WORK REQUEST - In your copy, include no images, and write out every entry below exactly as it stands.
== DATA FOR REVIEW ==
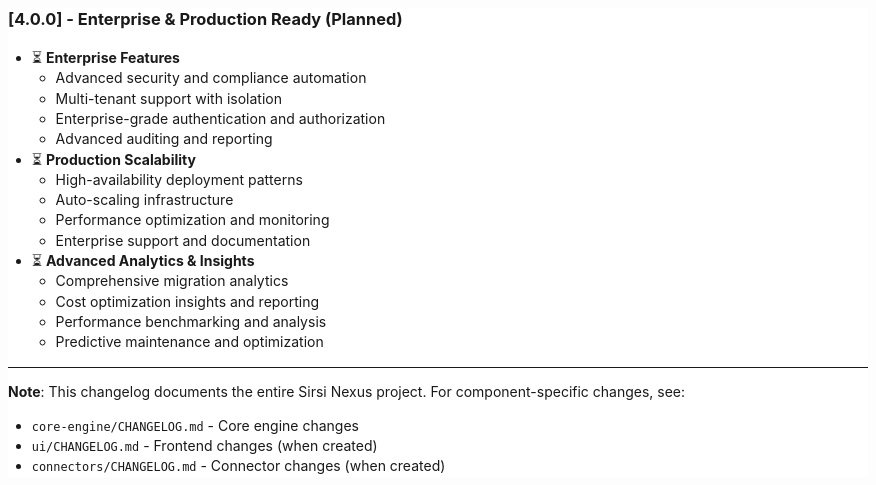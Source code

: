 ### [4.0.0] - Enterprise & Production Ready (Planned)
- ⏳ **Enterprise Features**
  - Advanced security and compliance automation
  - Multi-tenant support with isolation
  - Enterprise-grade authentication and authorization
  - Advanced auditing and reporting
- ⏳ **Production Scalability**
  - High-availability deployment patterns
  - Auto-scaling infrastructure
  - Performance optimization and monitoring
  - Enterprise support and documentation
- ⏳ **Advanced Analytics & Insights**
  - Comprehensive migration analytics
  - Cost optimization insights and reporting
  - Performance benchmarking and analysis
  - Predictive maintenance and optimization

---

**Note**: This changelog documents the entire Sirsi Nexus project. For component-specific changes, see:
- `core-engine/CHANGELOG.md` - Core engine changes
- `ui/CHANGELOG.md` - Frontend changes (when created)
- `connectors/CHANGELOG.md` - Connector changes (when created)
===
SOLUTION -
Source code

: ### [4.0.0] - Enterprise & Production Ready (Planned)
- ⏳ **Enterprise Features**
  - Advanced security and compliance automation
  - Multi-tenant support with isolation
  - Enterprise-grade authentication and authorization
  - Advanced auditing and reporting
- ⏳ **Production Scalability**
  - High-availability deployment patterns
  - Auto-scaling infrastructure
  - Performance optimization and monitoring
  - Enterprise support and documentation
- ⏳ **Advanced Analytics & Insights**
  - Comprehensive migration analytics
  - Cost optimization insights and reporting
  - Performance benchmarking and analysis
  - Predictive maintenance and optimization

---

**Note**: This changelog documents the entire Sirsi Nexus project. For component-specific changes, see:
- `core-engine/CHANGELOG.md` - Core engine changes
- `ui/CHANGELOG.md` - Frontend changes (when created)
- `connectors/CHANGELOG.md` - Connector changes (when created)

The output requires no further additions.